The Contributory Pension Scheme (CPS) is often described as fully-funded due to the individual Retirement Savings Accounts (RSAs) where monthly pension contributions are remitted. The individual RSAs opened with a Pension Fund Administrator (PFA) are pooled into a Fund and managed as investments in various allowable instruments.
Pension fund investments seek to ensure timely payment of benefits to employees upon retirement. Consequently, the overriding philosophy guiding investments is the maintenance of safety and fair returns.
The National Pension Commission (PenCom) has issued the Regulation on Investment of Pension Fund Assets (the Investment Regulation) to regulate all pension fund investments. While the PFA is responsible for taking investment decisions and ensuring safety and fair returns for the benefit of contributors, the Pension Fund Custodian (PFC) ensures safe custody of the assets.
Guided by the Investment Regulation, all investment decisions are taken by the PFA on trust, as a fiduciary duty on behalf of pension contributors. The pension funds are also segregated from the assets of a PFA, and all incomes earned are exclusively for the benefit of pension contributors.
Section 86 of the PRA 2014 has outlined the allowable investment outlets for pension fund investments. These include bonds, treasury bills and other securities issued by the Federal Government and State Government Bonds. Pension funds are allowed to be invested in bonds, debentures, redeemable shares and other debt instruments issued by corporate entities and listed on a Stock Exchange under the Investment and Securities Act and ordinary shares of public limited companies listed on a Stock Exchange, under the Investment and Securities Act. In addition, pension funds may also be invested in bank deposits and securities; real estate development investments; specialist investment funds and other financial instruments as enshrined in the Investment Regulation.

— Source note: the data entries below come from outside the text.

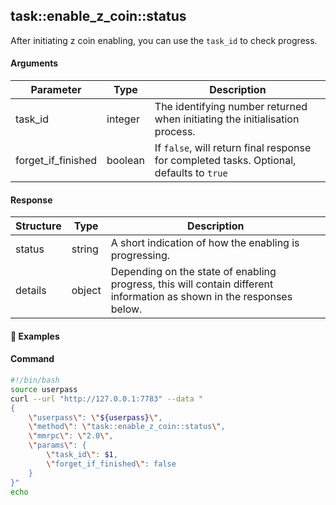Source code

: ## task::enable_z_coin::status

After initiating z coin enabling, you can use the `task_id` to check progress.


#### Arguments

| Parameter          | Type    | Description                                                                               |
| ------------------ | ------- | ----------------------------------------------------------------------------------------- |
| task_id            | integer | The identifying number returned when initiating the initialisation process.               |
| forget_if_finished | boolean | If `false`, will return final response for completed tasks. Optional, defaults to `true`  |


#### Response

| Structure              | Type              | Description                                                                                                           |
| ---------------------- | ----------------- | --------------------------------------------------------------------------------------------------------------------- |
| status                 | string            | A short indication of how the enabling is progressing.                                                                |
| details                | object            | Depending on the state of enabling progress, this will contain different information as shown in the responses below. |


#### :pushpin: Examples

#### Command

```bash
#!/bin/bash
source userpass
curl --url "http://127.0.0.1:7783" --data "
{
    \"userpass\": \"${userpass}\",
    \"method\": \"task::enable_z_coin::status\",
    \"mmrpc\": \"2.0\",
    \"params\": {
        \"task_id\": $1,
        \"forget_if_finished\": false
    }
}"
echo
```



<div style="margin-top: 0.5rem;">

<collapse-text hidden title="Response">

#### Response (ActivatingCoin - enabling has started)

```json
{
  "mmrpc": "2.0",
  "result": {
    "status": "InProgress",
    "details": "ActivatingCoin"
  },
  "id": null
}
```

</collapse-text>

</div>



<div style="margin-top: 0.5rem;">

<collapse-text hidden title="Response">

#### Response (UpdatingBlocksCache)

```json
{
  "mmrpc": "2.0",
  "result": {
    "status": "InProgress",
    "details": {
      "UpdatingBlocksCache": {
        "current_scanned_block": 265930,
        "latest_block": 269656
      }
    }
  },
  "id": null
}

```

</collapse-text>

</div>




<div style="margin-top: 0.5rem;">

<collapse-text hidden title="Response">

#### Response (BuildingWalletDb)

```json
{
  "mmrpc": "2.0",
  "result": {
    "status": "InProgress",
    "details": {
      "BuildingWalletDb": {
        "current_scanned_block": 265311,
        "latest_block": 269656
      }
    }
  },
  "id": null
}
```

</collapse-text>

</div>



<div style="margin-top: 0.5rem;">

<collapse-text hidden title="Response">

#### Response (Enabling complete)

```json
{
  "mmrpc": "2.0",
  "result": {
    "status": "Ok",
    "details": {
      "ticker": "ZOMBIE",
      "current_block": 269657,
      "wallet_balance": {
        "wallet_type": "Iguana",
        "address": "zs1e3puxpnal8ljjrqlxv4jctlyndxnm5a3mj5rarjvp0qv72hmm9caduxk9asu9kyc6erfx4zsauj",
        "balance": {
          "spendable": "29.99989008",
          "unspendable": "0"
        }
      }
    }
  },
  "id": null
}
```

</collapse-text>

</div>



<div style="margin-top: 0.5rem;">

<collapse-text hidden title="Response">

#### Response (no Zcash Params)

```json
{
	"mmrpc": "2.0",
	"result": {
		"status": "Error",
		"details": {
			"error": "Error on platform coin ZOMBIE creation: ZCashParamsNotFound",
			"error_path": "lib.z_coin_activation.z_coin",
			"error_trace": "lib:103] z_coin_activation:192] z_coin:761]",
			"error_type": "CoinCreationError",
			"error_data": {
				"ticker": "ZOMBIE",
				"error": "ZCashParamsNotFound"
			}
		}
	},
	"id": null
}
```

</collapse-text>

</div>


<div style="margin-top: 0.5rem;">

<collapse-text hidden title="Response">

#### Response (error - no such task)

You'll see this if the task number does not exist, or the task has already completed.

```json
{
  "mmrpc": "2.0",
  "error": "No such task '1'",
  "error_path": "init_standalone_coin",
  "error_trace": "init_standalone_coin:119]",
  "error_type": "NoSuchTask",
  "error_data": 1,
  "id": null
}

```

</collapse-text>

</div>
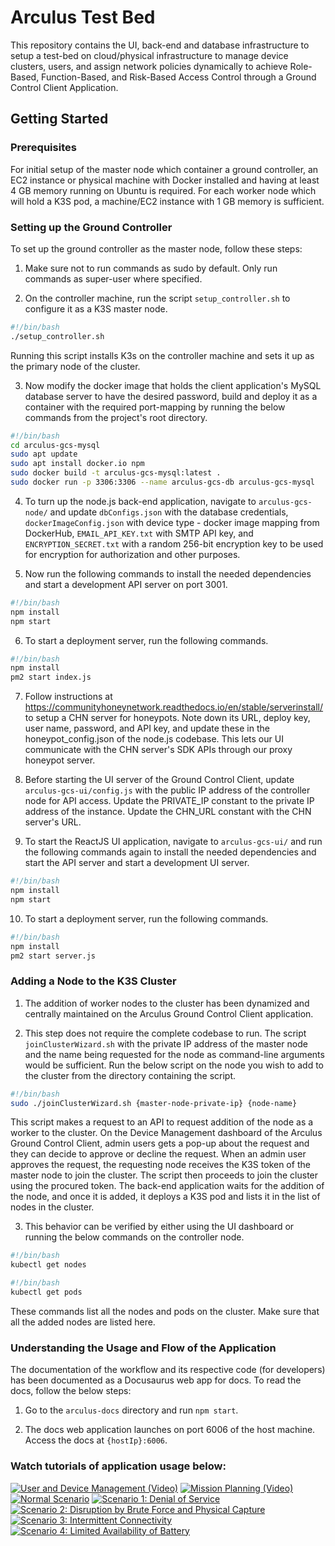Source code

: # Arculus Test Bed

This repository contains the UI, back-end and database infrastructure to setup a test-bed on cloud/physical infrastructure to manage device clusters, users, and assign network policies dynamically to achieve Role-Based, Function-Based, and Risk-Based Access Control through a Ground Control Client Application.

## Getting Started

### Prerequisites

For initial setup of the master node which container a ground controller, an EC2 instance or physical machine with Docker installed and having at least 4 GB memory running on Ubuntu is required. For each worker node which will hold a K3S pod, a machine/EC2 instance with 1 GB memory is sufficient.

### Setting up the Ground Controller

To set up the ground controller as the master node, follow these steps:

1. Make sure not to run commands as sudo by default. Only run commands as super-user where specified.

2. On the controller machine, run the script `setup_controller.sh` to configure it as a K3S master node.

```bash
#!/bin/bash
./setup_controller.sh
```

Running this script installs K3s on the controller machine and sets it up as the primary node of the cluster.

3. Now modify the docker image that holds the client application's MySQL database server to have the desired password, build and deploy it as a container with the required port-mapping by running the below commands from the project's root directory.
```bash
#!/bin/bash
cd arculus-gcs-mysql
sudo apt update
sudo apt install docker.io npm
sudo docker build -t arculus-gcs-mysql:latest .
sudo docker run -p 3306:3306 --name arculus-gcs-db arculus-gcs-mysql
```

4. To turn up the node.js back-end application, navigate to `arculus-gcs-node/` and update `dbConfigs.json` with the database credentials, `dockerImageConfig.json` with device type - docker image mapping from DockerHub, `EMAIL_API_KEY.txt` with SMTP API key, and `ENCRYPTION_SECRET.txt` with a random 256-bit encryption key to be used for encryption for authorization and other purposes.

5. Now run the following commands to install the needed dependencies and start a development API server on port 3001. 
```bash
#!/bin/bash
npm install
npm start
```

6. To start a deployment server, run the following commands.
```bash
#!/bin/bash
npm install
pm2 start index.js
```

7. Follow instructions at https://communityhoneynetwork.readthedocs.io/en/stable/serverinstall/ to setup a CHN server for honeypots. Note down its URL, deploy key, user name, password, and API key, and update these in the honeypot_config.json of the node.js codebase. This lets our UI communicate with the CHN server's SDK APIs through our proxy honeypot server.
 
8. Before starting the UI server of the Ground Control Client, update `arculus-gcs-ui/config.js` with the public IP address of the controller node for API access. Update the PRIVATE_IP constant to the private IP address of the instance. Update the CHN_URL constant with the CHN server's URL.

9. To start the ReactJS UI application, navigate to `arculus-gcs-ui/` and run the following commands again to install the needed dependencies and start the API server and start a development UI server. 
```bash
#!/bin/bash
npm install
npm start
```

10. To start a deployment server, run the following commands.
```bash
#!/bin/bash
npm install
pm2 start server.js
```

### Adding a Node to the K3S Cluster

1. The addition of worker nodes to the cluster has been dynamized and centrally maintained on the Arculus Ground Control Client application.

2. This step does not require the complete codebase to run. The script `joinClusterWizard.sh` with the private IP address of the master node and the name being requested for the node as command-line arguments would be sufficient. Run the below script on the node you wish to add to the cluster from the directory containing the script.
```bash
#!/bin/bash
sudo ./joinClusterWizard.sh {master-node-private-ip} {node-name}
```

This script makes a request to an API to request addition of the node as a worker to the cluster. On the Device Management dashboard of the Arculus Ground Control Client, admin users gets a pop-up about the request and they can decide to approve or decline the request. When an admin user approves the request, the requesting node receives the K3S token of the master node to join the cluster. The script then proceeds to join the cluster using the procured token. The back-end application waits for the addition of the node, and once it is added, it deploys a K3S pod and lists it in the list of nodes in the cluster.

3. This behavior can be verified by either using the UI dashboard or running the below commands on the controller node.
```bash
#!/bin/bash
kubectl get nodes
```
```bash
#!/bin/bash
kubectl get pods
```

These commands list all the nodes and pods on the cluster. Make sure that all the added nodes are listed here.

### Understanding the Usage and Flow of the Application

The documentation of the workflow and its respective code (for developers) has been documented as a Docusaurus web app for docs. To read the docs, follow the below steps:

1. Go to the `arculus-docs` directory and run `npm start`.

2. The docs web application launches on port 6006 of the host machine. Access the docs at `{hostIp}:6006`.

### Watch tutorials of application usage below:
[![User and Device Management (Video)](http://img.youtube.com/vi/nwDFrQLYTA8/0.jpg)](https://youtu.be/nwDFrQLYTA8)
[![Mission Planning (Video)](http://img.youtube.com/vi/J8Y1VbJu18g/0.jpg)](https://youtu.be/J8Y1VbJu18g)
[![Normal Scenario](http://img.youtube.com/vi/OabGbvjsLhY/0.jpg)](https://youtu.be/OabGbvjsLhY) 
[![Scenario 1: Denial of Service](http://img.youtube.com/vi/Pfk5QcVTnfo/0.jpg)](https://youtu.be/Pfk5QcVTnfo) 
[![Scenario 2: Disruption by Brute Force and Physical Capture](http://img.youtube.com/vi/hR5MkyXRhEc/0.jpg)](https://youtu.be/hR5MkyXRhEc)
[![Scenario 3: Intermittent Connectivity](http://img.youtube.com/vi/dO9TIpk9nCc/0.jpg)](https://youtu.be/dO9TIpk9nCc) 
[![Scenario 4: Limited Availability of Battery](http://img.youtube.com/vi/e5xqwsqSv64/0.jpg)](https://youtu.be/e5xqwsqSv64) 

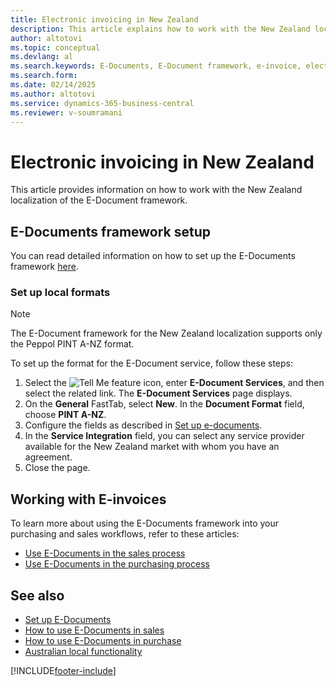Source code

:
 ```yaml
---
title: Electronic invoicing in New Zealand
description: This article explains how to work with the New Zealand localization of the E-Document framework.
author: altotovi
ms.topic: conceptual
ms.devlang: al
ms.search.keywords: E-Documents, E-Document framework, e-invoice, electronic invoice, Peppol, PINT A-NZ
ms.search.form: 
ms.date: 02/14/2025
ms.author: altotovi
ms.service: dynamics-365-business-central
ms.reviewer: v-soumramani
---
```


# Electronic invoicing in New Zealand

This article provides information on how to work with the New Zealand localization of the E-Document framework.

## E-Documents framework setup

You can read detailed information on how to set up the E-Documents framework [here](../../finance-how-setup-edocuments.md).  

### Set up local formats  

> [!NOTE]
> The E-Document framework for the New Zealand localization supports only the Peppol PINT A-NZ format.

To set up the format for the E-Document service, follow these steps:  

1. Select the ![Tell Me feature](../../media/ui-search/search_small.png "Tell me what you want to do") icon, enter **E-Document Services**, and then select the related link. The **E-Document Services** page displays.
1. On the **General** FastTab, select **New**. In the **Document Format** field, choose **PINT A-NZ**.  
1. Configure the fields as described in [Set up e-documents](../../finance-how-setup-edocuments.md).
1. In the **Service Integration** field, you can select any service provider available for the New Zealand market with whom you have an agreement.  
1. Close the page.  

## Working with E-invoices

To learn more about using the E-Documents framework into your purchasing and sales workflows, refer to these articles:

- [Use E-Documents in the sales process](../../finance-how-use-edocuments.md)
- [Use E-Documents in the purchasing process](../../finance-how-use-edocuments-purchase.md)

## See also

- [Set up E-Documents](../../finance-how-setup-edocuments.md)  
- [How to use E-Documents in sales](../../finance-how-use-edocuments.md)  
- [How to use E-Documents in purchase](../../finance-how-use-edocuments-purchase.md)  
- [Australian local functionality](new-zealand-local-functionality.md)  

[!INCLUDE[footer-include](../../includes/footer-banner.md)]

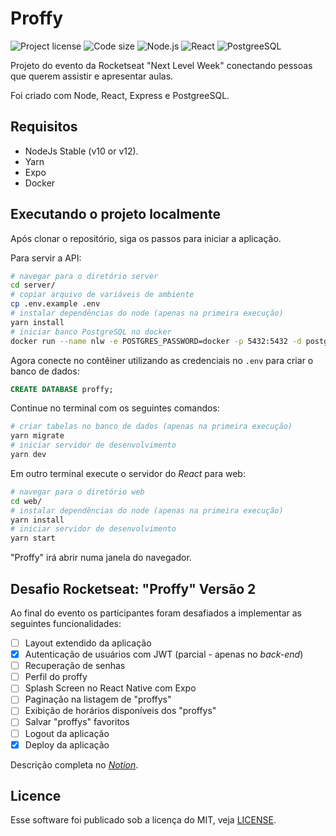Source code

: # Proffy

![Project license](https://img.shields.io/github/license/pedrosancao/nlw-proffy)
![Code size](https://img.shields.io/github/languages/code-size/pedrosancao/nlw-proffy)
![Node.js](https://img.shields.io/badge/Node.js-server-default?logo=node.js&logoColor=fff&color=339933)
![React](https://img.shields.io/badge/React-frontend-blue?logo=react&logoColor=fff)
![PostgreeSQL](https://img.shields.io/badge/PostgreeSQL-database-default?logo=PostgreSQL&logoColor=fff&color=336791)

Projeto do evento da Rocketseat "Next Level Week" conectando pessoas que querem assistir e apresentar aulas.

Foi criado com Node, React, Express e PostgreeSQL.

## Requisitos

- NodeJs Stable (v10 or v12).
- Yarn
- Expo
- Docker

## Executando o projeto localmente

Após clonar o repositório, siga os passos para iniciar a aplicação.

Para servir a API:

```bash
# navegar para o diretório server
cd server/
# copiar arquivo de variáveis de ambiente
cp .env.example .env
# instalar dependências do node (apenas na primeira execução)
yarn install
# iniciar banco PostgreSQL no docker
docker run --name nlw -e POSTGRES_PASSWORD=docker -p 5432:5432 -d postgres
```

Agora conecte no contêiner utilizando as credenciais no `.env` para criar o banco de dados:

```sql
CREATE DATABASE proffy;
```

Continue no terminal com os seguintes comandos:

```bash
# criar tabelas no banco de dados (apenas na primeira execução)
yarn migrate
# iniciar servidor de desenvolvimento
yarn dev
```

Em outro terminal execute o servidor do _React_ para web:

```bash
# navegar para o diretório web
cd web/
# instalar dependências do node (apenas na primeira execução)
yarn install
# iniciar servidor de desenvolvimento
yarn start
```

"Proffy" irá abrir numa janela do navegador.

## Desafio Rocketseat: "Proffy" Versão 2 

Ao final do evento os participantes foram desafiados a implementar as seguintes funcionalidades:

- [ ] Layout extendido da aplicação
- [x] Autenticação de usuários com JWT (parcial - apenas no _back-end_)
- [ ] Recuperação de senhas
- [ ] Perfil do proffy
- [ ] Splash Screen no React Native com Expo
- [ ] Paginação na listagem de "proffys"
- [ ] Exibição de horários disponíveis dos "proffys"
- [ ] Salvar "proffys" favoritos
- [ ] Logout da aplicação
- [x] Deploy da aplicação

Descrição completa no [_Notion_][proffy-v2].

## Licence

Esse software foi publicado sob a licença do MIT, veja [LICENSE](./LICENSE).

[proffy-v2]: https://www.notion.so/Vers-o-2-0-Proffy-eefca1b981694cd0a895613bc6235970
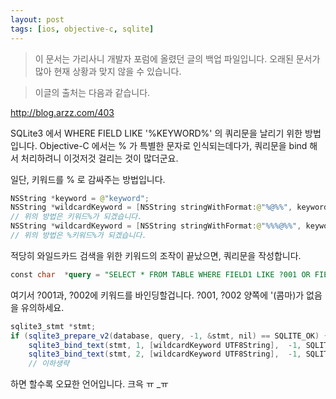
 ```yaml
---
layout: post
tags: [ios, objective-c, sqlite]
---
```


> 이 문서는 가리사니 개발자 포럼에 올렸던 글의 백업 파일입니다.
오래된 문서가 많아 현재 상황과 맞지 않을 수 있습니다.



> 이글의 출처는 다음과 같습니다.
>
http://blog.arzz.com/403


SQLite3 에서 WHERE FIELD LIKE '%KEYWORD%' 의 쿼리문을 날리기 위한 방법입니다.
Objective-C 에서는 % 가 특별한 문자로 인식되는데다가, 쿼리문을 bind 해서 처리하려니 이것저것 걸리는 것이 많더군요.

일단, 키워드를 % 로 감싸주는 방법입니다.
``` java
NSString *keyword = @"keyword";
NSString *wildcardKeyword = [NSString stringWithFormat:@"%@%%", keyword];
// 위의 방법은 키워드%가 되겠습니다.
NSString *wildcardKeyword = [NSString stringWithFormat:@"%%%@%%", keyword];
// 위의 방법은 %키워드%가 되겠습니다.
```

적당히 와일드카드 검색을 위한 키워드의 조작이 끝났으면, 쿼리문을 작성합니다.

``` sql
const char  *query = "SELECT * FROM TABLE WHERE FIELD1 LIKE ?001 OR FIELD2 LIKE ?002";
```

여기서 ?001과, ?002에 키워드를 바인딩할겁니다. ?001, ?002 양쪽에 '(콤마)가 없음을 유의하세요.

``` java
sqlite3_stmt *stmt;
if (sqlite3_prepare_v2(database, query, -1, &stmt, nil) == SQLITE_OK) {
    sqlite3_bind_text(stmt, 1, [wildcardKeyword UTF8String],  -1, SQLITE_STATIC);
    sqlite3_bind_text(stmt, 2, [wildcardKeyword UTF8String],  -1, SQLITE_STATIC);
    // 이하생략
```

하면 할수록 오묘한 언어입니다. 크윽 ㅠ _ㅠ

The PRA 2014, reinforced by the Investment Regulation, made provisions to guard against conflict of interest in the investment of pension funds. The diligent implementation of the PRA 2014 by PenCom has resulted in the continuous accumulation of pension fund assets to over N17.07 trillion as at 31 July 2023. The large quantum of pension assets clearly shows the huge burden on the PFAs as they conduct this onerous fiduciary responsibility on behalf of contributors.
The provisions of Section 69 (b) of PRA 2014 stipulate that the PFA and PFC shall take reasonable care that the management or custody of the pension funds is carried out in the best interest of the RSA holders. Therefore, all investments made by licensed PFAs in eligible securities and corporate entities are “ring-fenced” and belong to the RSA holders and other pension beneficiaries.
Furthermore, Section 6.1(iii) of the Investment Regulation dealing with conflict of interest stipulates that “The PFA or any of its agents are prohibited from investing Pension Fund Assets in the shares or any other securities, issued through public or private placement arrangements, by related party/person of any shareholder of the PFA”. Related persons/party as defined in Section 1.10 of the Investment Regulation “includes natural persons related by blood, adoption or marriage; legal entities one of which has control or significant influence over the other, or both of which are controlled by some other person or entity; a corporate entity where any of the aforementioned holds 5% or more beneficial interest; and any other relationship that can be reasonably construed as related persons or parties”.
In line with the foregoing, PenCom closely monitors the PFAs to ensure that all investments are in line with the Investment Regulation. The PFAs are required to submit a daily valuation report on pension fund investments through which PenCom ensures strict adherence to the Investment Regulation.